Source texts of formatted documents
------------------------------------

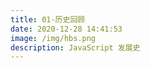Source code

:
 ```yaml
---
title: 01-历史回顾
date: 2020-12-28 14:41:53
image: /img/hbs.png
description: JavaScript 发展史
---
```


<Step
  title="历史回顾"
  :data="[
    '1995 年，网景公司工程师 Brendan Eich 开发，用于替代 Perl 等服务器端语言，处理输入验证',
    'Mocha',
    'LiveScript (LiveWire)',
    'JavaScript 1.0 (Netscape Navigator 2)',
    'JavaScript 1.1 (Netscape Navigator 3)',
    'JScript (IE3) 1996 年 8 月',
    '1997 年，JavaScript 1.1 作为提案交给 ECMA（欧洲计算机制造商协会）',
    'TC39（第39技术委员会）花费数月时间打造出 ECMA-262 标准',
    '1998 年，ISO（国际标准化组织）和 IEC（国际电工委员会）也将 ECMAScript 采纳位标准（ISO/IEC-16262）',
    '此后，各家浏览器均以ECMAScript 作为 JavaScript 的实现依据'
  ]"
/>

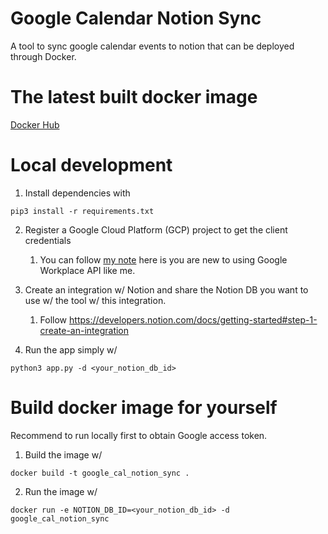 # Google Calendar Notion Sync
A tool to sync google calendar events to notion that can be deployed through Docker.

# The latest built docker image
[Docker Hub](https://hub.docker.com/repository/docker/qiany7/google_cal_notion_sync/general)

# Local development

1. Install dependencies with
```
pip3 install -r requirements.txt
```

2. Register a Google Cloud Platform (GCP) project to get the client credentials
    1. You can follow [my note](https://cord-sodalite-2c6.notion.site/Google-Workspace-API-33864394338e4b3b90d63a1cbe754a2c) here is you are new to using Google Workplace API like me.

3. Create an integration w/ Notion and share the Notion DB you want to use w/ the tool w/ this integration.
    1. Follow https://developers.notion.com/docs/getting-started#step-1-create-an-integration

4. Run the app simply w/
```
python3 app.py -d <your_notion_db_id>
```

# Build docker image for yourself
Recommend to run locally first to obtain Google access token.

1. Build the image w/
```
docker build -t google_cal_notion_sync .
```

2. Run the image w/
```
docker run -e NOTION_DB_ID=<your_notion_db_id> -d google_cal_notion_sync
```
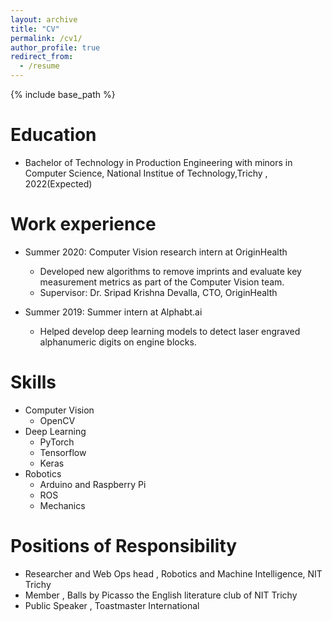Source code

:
 ```yaml
---
layout: archive
title: "CV"
permalink: /cv1/
author_profile: true
redirect_from:
  - /resume
---
```


{% include base_path %}

Education
======
* Bachelor of Technology in Production Engineering with minors in Computer Science, National Institue of Technology,Trichy , 2022(Expected)

Work experience
======
* Summer 2020: Computer Vision research intern at OriginHealth
  * Developed new algorithms to remove imprints and evaluate key measurement metrics as part of the Computer Vision team.
  * Supervisor: Dr. Sripad Krishna Devalla, CTO, OriginHealth

* Summer 2019: Summer intern at Alphabt.ai
  * Helped develop deep learning models to detect laser engraved alphanumeric digits on engine blocks.
  
Skills
======
* Computer Vision
  * OpenCV
* Deep Learning
  * PyTorch
  * Tensorflow
  * Keras
* Robotics
  * Arduino and Raspberry Pi
  * ROS
  * Mechanics
  
Positions of Responsibility
======
* Researcher and Web Ops head , Robotics and Machine Intelligence, NIT Trichy
* Member , Balls by Picasso the English literature club of NIT Trichy
* Public Speaker , Toastmaster International
  

  


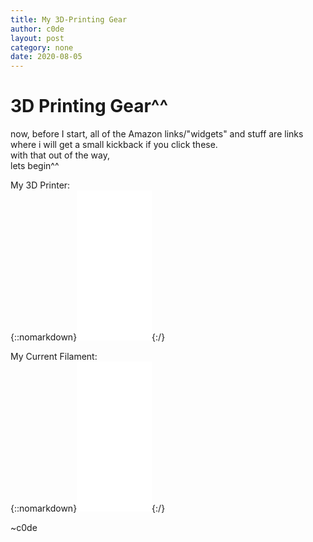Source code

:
 ```yaml
---
title: My 3D-Printing Gear
author: c0de
layout: post
category: none
date: 2020-08-05
---
```

# 3D Printing Gear^^
now, before I start, all of the Amazon links/"widgets" and stuff are links where i will get a small kickback if you click these.  
with that out of the way,  
lets begin^^  
  
My 3D Printer:  
 {::nomarkdown}<iframe style="width:120px;height:240px;" marginwidth="0" marginheight="0" scrolling="no" frameborder="0" src="//ws-eu.amazon-adsystem.com/widgets/q?ServiceVersion=20070822&OneJS=1&Operation=GetAdHtml&MarketPlace=DE&source=ac&ref=tf_til&ad_type=product_link&tracking_id=c0de00-21&marketplace=amazon&region=DE&placement=B07PMH3RNC&asins=B07PMH3RNC&linkId=f67bed5abd7592720ed017ed92280531&show_border=true&link_opens_in_new_window=true&price_color=333333&title_color=0066c0&bg_color=ffffff">
    </iframe>{:/}  
  
My Current Filament:  
 {::nomarkdown}<iframe style="width:120px;height:240px;" marginwidth="0" marginheight="0" scrolling="no" frameborder="0" src="//ws-eu.amazon-adsystem.com/widgets/q?ServiceVersion=20070822&OneJS=1&Operation=GetAdHtml&MarketPlace=DE&source=ac&ref=tf_til&ad_type=product_link&tracking_id=c0de00-21&marketplace=amazon&region=DE&placement=B071DM81ZK&asins=B071DM81ZK&linkId=acfd9324ffc2a4ed7babbfec3cb6d447&show_border=true&link_opens_in_new_window=true&price_color=333333&title_color=0066c0&bg_color=ffffff">
    </iframe>{:/}  

  
~c0de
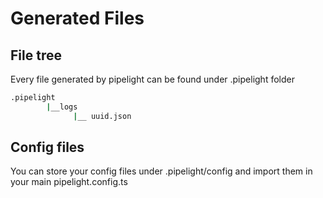 # Generated Files

## File tree

Every file generated by pipelight can be found under .pipelight folder

```bash
.pipelight
        |__logs
              |__ uuid.json
```

## Config files

You can store your config files under .pipelight/config
and import them in your main pipelight.config.ts
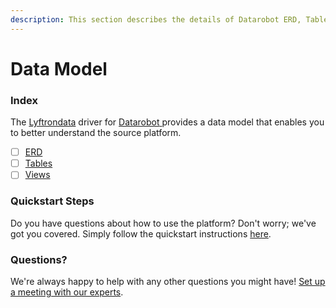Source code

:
 ```yaml
---
description: This section describes the details of Datarobot ERD, Tables, and Views.
---
```


# Data Model

### Index

The  [Lyftrondata](https://www.lyftrondata.com/) driver for [Datarobot](https://www.lyftrondata.com/integration/datarobot/)[ ](https://www.lyftrondata.com/integration/datarobot/)provides a data model that enables you to better understand the source platform.

* [ ] [ERD](../../../business-analytics/datarobot/data-model/erd.md)
* [ ] [Tables](../../../business-analytics/datarobot/data-model/tables.md)
* [ ] [Views](../../../business-analytics/datarobot/data-model/views.md)

### Quickstart Steps

Do you have questions about how to use the platform? Don't worry; we've got you covered. Simply follow the quickstart instructions [here](../../../../quickstart-steps.md).

### Questions? <a href="#questions" id="questions"></a>

We're always happy to help with any other questions you might have! [Set up a meeting with our experts](https://www.lyftrondata.com/book-a-meeting/).


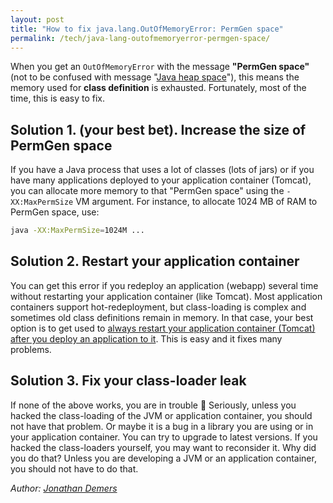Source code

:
 ```yaml
---
layout: post
title: "How to fix java.lang.OutOfMemoryError: PermGen space"
permalink: /tech/java-lang-outofmemoryerror-permgen-space/
---
```


When you get an `OutOfMemoryError` with the message **"PermGen space"** (not to be confused with message "[Java heap space](/tech/solve-java-lang-outofmemoryerror-java-heap-space/)"), this means the memory used for **class definition** is exhausted. Fortunately, most of the time, this is easy to fix.

## Solution 1. (your best bet). Increase the size of PermGen space

If you have a Java process that uses a lot of classes (lots of jars) or if you have many applications deployed to your application container (Tomcat), you can allocate more memory to that "PermGen space" using the `-XX:MaxPermSize` VM argument. For instance, to allocate 1024 MB of RAM to PermGen space, use:

```bash
java -XX:MaxPermSize=1024M ...
```

## Solution 2. Restart your application container

You can get this error if you redeploy an application (webapp) several time without restarting your application container (like Tomcat). Most application containers support hot-redeployment, but class-loading is complex and sometimes old class definitions remain in memory. In that case, your best option is to get used to <u>always restart your application container (Tomcat) after you deploy an application to it</u>. This is easy and it fixes many problems.

## Solution 3. Fix your class-loader leak

If none of the above works, you are in trouble 🙁 Seriously, unless you hacked the class-loading of the JVM or application container, you should not have that problem. Or maybe it is a bug in a library you are using or in your application container. You can try to upgrade to latest versions. If you hacked the class-loaders yourself, you may want to reconsider it. Why did you do that? Unless you are developing a JVM or an application container, you should not have to do that.

*Author: [Jonathan Demers](https://www.linkedin.com/in/jonathan-demers-ing "Jonathan Demers")*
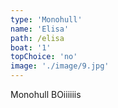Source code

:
 ```yaml
---
type: 'Monohull'
name: 'Elisa'
path: /elisa
boat: '1'
topChoice: 'no'
image: './image/9.jpg'
---
```


Monohull BOiiiiiis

------------------------------------

Give back the data exactly, with no images.

Source code

:
 ```yaml
---
title: 01-历史回顾
date: 2020-12-28 14:41:53
image: /img/hbs.png
description: JavaScript 发展史
---
```


<Step
  title="历史回顾"
  :data="[
    '1995 年，网景公司工程师 Brendan Eich 开发，用于替代 Perl 等服务器端语言，处理输入验证',
    'Mocha',
    'LiveScript (LiveWire)',
    'JavaScript 1.0 (Netscape Navigator 2)',
    'JavaScript 1.1 (Netscape Navigator 3)',
    'JScript (IE3) 1996 年 8 月',
    '1997 年，JavaScript 1.1 作为提案交给 ECMA（欧洲计算机制造商协会）',
    'TC39（第39技术委员会）花费数月时间打造出 ECMA-262 标准',
    '1998 年，ISO（国际标准化组织）和 IEC（国际电工委员会）也将 ECMAScript 采纳位标准（ISO/IEC-16262）',
    '此后，各家浏览器均以ECMAScript 作为 JavaScript 的实现依据'
  ]"
/>

 # Google Calendar Notion Sync
A tool to sync google calendar events to notion that can be deployed through Docker.

# The latest built docker image
[Docker Hub](https://hub.docker.com/repository/docker/qiany7/google_cal_notion_sync/general)

# Local development

1. Install dependencies with
```
pip3 install -r requirements.txt
```

2. Register a Google Cloud Platform (GCP) project to get the client credentials
    1. You can follow [my note](https://cord-sodalite-2c6.notion.site/Google-Workspace-API-33864394338e4b3b90d63a1cbe754a2c) here is you are new to using Google Workplace API like me.

3. Create an integration w/ Notion and share the Notion DB you want to use w/ the tool w/ this integration.
    1. Follow https://developers.notion.com/docs/getting-started#step-1-create-an-integration

4. Run the app simply w/
```
python3 app.py -d <your_notion_db_id>
```

# Build docker image for yourself
Recommend to run locally first to obtain Google access token.

1. Build the image w/
```
docker build -t google_cal_notion_sync .
```

2. Run the image w/
```
docker run -e NOTION_DB_ID=<your_notion_db_id> -d google_cal_notion_sync
```
Source code

:
 ```yaml
---
layout: archive
title: "CV"
permalink: /cv1/
author_profile: true
redirect_from:
  - /resume
---
```


{% include base_path %}

Education
======
* Bachelor of Technology in Production Engineering with minors in Computer Science, National Institue of Technology,Trichy , 2022(Expected)

Work experience
======
* Summer 2020: Computer Vision research intern at OriginHealth
  * Developed new algorithms to remove imprints and evaluate key measurement metrics as part of the Computer Vision team.
  * Supervisor: Dr. Sripad Krishna Devalla, CTO, OriginHealth

* Summer 2019: Summer intern at Alphabt.ai
  * Helped develop deep learning models to detect laser engraved alphanumeric digits on engine blocks.
  
Skills
======
* Computer Vision
  * OpenCV
* Deep Learning
  * PyTorch
  * Tensorflow
  * Keras
* Robotics
  * Arduino and Raspberry Pi
  * ROS
  * Mechanics
  
Positions of Responsibility
======
* Researcher and Web Ops head , Robotics and Machine Intelligence, NIT Trichy
* Member , Balls by Picasso the English literature club of NIT Trichy
* Public Speaker , Toastmaster International
  

  


Source code

:
 ```yaml
---
title: My 3D-Printing Gear
author: c0de
layout: post
category: none
date: 2020-08-05
---
```

# 3D Printing Gear^^
now, before I start, all of the Amazon links/"widgets" and stuff are links where i will get a small kickback if you click these.  
with that out of the way,  
lets begin^^  
  
My 3D Printer:  
 {::nomarkdown}<iframe style="width:120px;height:240px;" marginwidth="0" marginheight="0" scrolling="no" frameborder="0" src="//ws-eu.amazon-adsystem.com/widgets/q?ServiceVersion=20070822&OneJS=1&Operation=GetAdHtml&MarketPlace=DE&source=ac&ref=tf_til&ad_type=product_link&tracking_id=c0de00-21&marketplace=amazon&region=DE&placement=B07PMH3RNC&asins=B07PMH3RNC&linkId=f67bed5abd7592720ed017ed92280531&show_border=true&link_opens_in_new_window=true&price_color=333333&title_color=0066c0&bg_color=ffffff">
    </iframe>{:/}  
  
My Current Filament:  
 {::nomarkdown}<iframe style="width:120px;height:240px;" marginwidth="0" marginheight="0" scrolling="no" frameborder="0" src="//ws-eu.amazon-adsystem.com/widgets/q?ServiceVersion=20070822&OneJS=1&Operation=GetAdHtml&MarketPlace=DE&source=ac&ref=tf_til&ad_type=product_link&tracking_id=c0de00-21&marketplace=amazon&region=DE&placement=B071DM81ZK&asins=B071DM81ZK&linkId=acfd9324ffc2a4ed7babbfec3cb6d447&show_border=true&link_opens_in_new_window=true&price_color=333333&title_color=0066c0&bg_color=ffffff">
    </iframe>{:/}  

  
~c0de
 # Generated Files

## File tree

Every file generated by pipelight can be found under .pipelight folder

```bash
.pipelight
        |__logs
              |__ uuid.json
```

## Config files

You can store your config files under .pipelight/config
and import them in your main pipelight.config.ts
Source code

:
 ```yaml
---
description: This section describes the details of Datarobot ERD, Tables, and Views.
---
```


# Data Model

### Index

The  [Lyftrondata](https://www.lyftrondata.com/) driver for [Datarobot](https://www.lyftrondata.com/integration/datarobot/)[ ](https://www.lyftrondata.com/integration/datarobot/)provides a data model that enables you to better understand the source platform.

* [ ] [ERD](../../../business-analytics/datarobot/data-model/erd.md)
* [ ] [Tables](../../../business-analytics/datarobot/data-model/tables.md)
* [ ] [Views](../../../business-analytics/datarobot/data-model/views.md)

### Quickstart Steps

Do you have questions about how to use the platform? Don't worry; we've got you covered. Simply follow the quickstart instructions [here](../../../../quickstart-steps.md).

### Questions? <a href="#questions" id="questions"></a>

We're always happy to help with any other questions you might have! [Set up a meeting with our experts](https://www.lyftrondata.com/book-a-meeting/).


Source code

:
 ```yaml
---
layout: post
title: "How to fix java.lang.OutOfMemoryError: PermGen space"
permalink: /tech/java-lang-outofmemoryerror-permgen-space/
---
```


When you get an `OutOfMemoryError` with the message **"PermGen space"** (not to be confused with message "[Java heap space](/tech/solve-java-lang-outofmemoryerror-java-heap-space/)"), this means the memory used for **class definition** is exhausted. Fortunately, most of the time, this is easy to fix.

## Solution 1. (your best bet). Increase the size of PermGen space

If you have a Java process that uses a lot of classes (lots of jars) or if you have many applications deployed to your application container (Tomcat), you can allocate more memory to that "PermGen space" using the `-XX:MaxPermSize` VM argument. For instance, to allocate 1024 MB of RAM to PermGen space, use:

```bash
java -XX:MaxPermSize=1024M ...
```

## Solution 2. Restart your application container

You can get this error if you redeploy an application (webapp) several time without restarting your application container (like Tomcat). Most application containers support hot-redeployment, but class-loading is complex and sometimes old class definitions remain in memory. In that case, your best option is to get used to <u>always restart your application container (Tomcat) after you deploy an application to it</u>. This is easy and it fixes many problems.

## Solution 3. Fix your class-loader leak

If none of the above works, you are in trouble 🙁 Seriously, unless you hacked the class-loading of the JVM or application container, you should not have that problem. Or maybe it is a bug in a library you are using or in your application container. You can try to upgrade to latest versions. If you hacked the class-loaders yourself, you may want to reconsider it. Why did you do that? Unless you are developing a JVM or an application container, you should not have to do that.

*Author: [Jonathan Demers](https://www.linkedin.com/in/jonathan-demers-ing "Jonathan Demers")*
Source code

:
 ```yaml
---
type: 'Monohull'
name: 'Elisa'
path: /elisa
boat: '1'
topChoice: 'no'
image: './image/9.jpg'
---
```


Monohull BOiiiiiis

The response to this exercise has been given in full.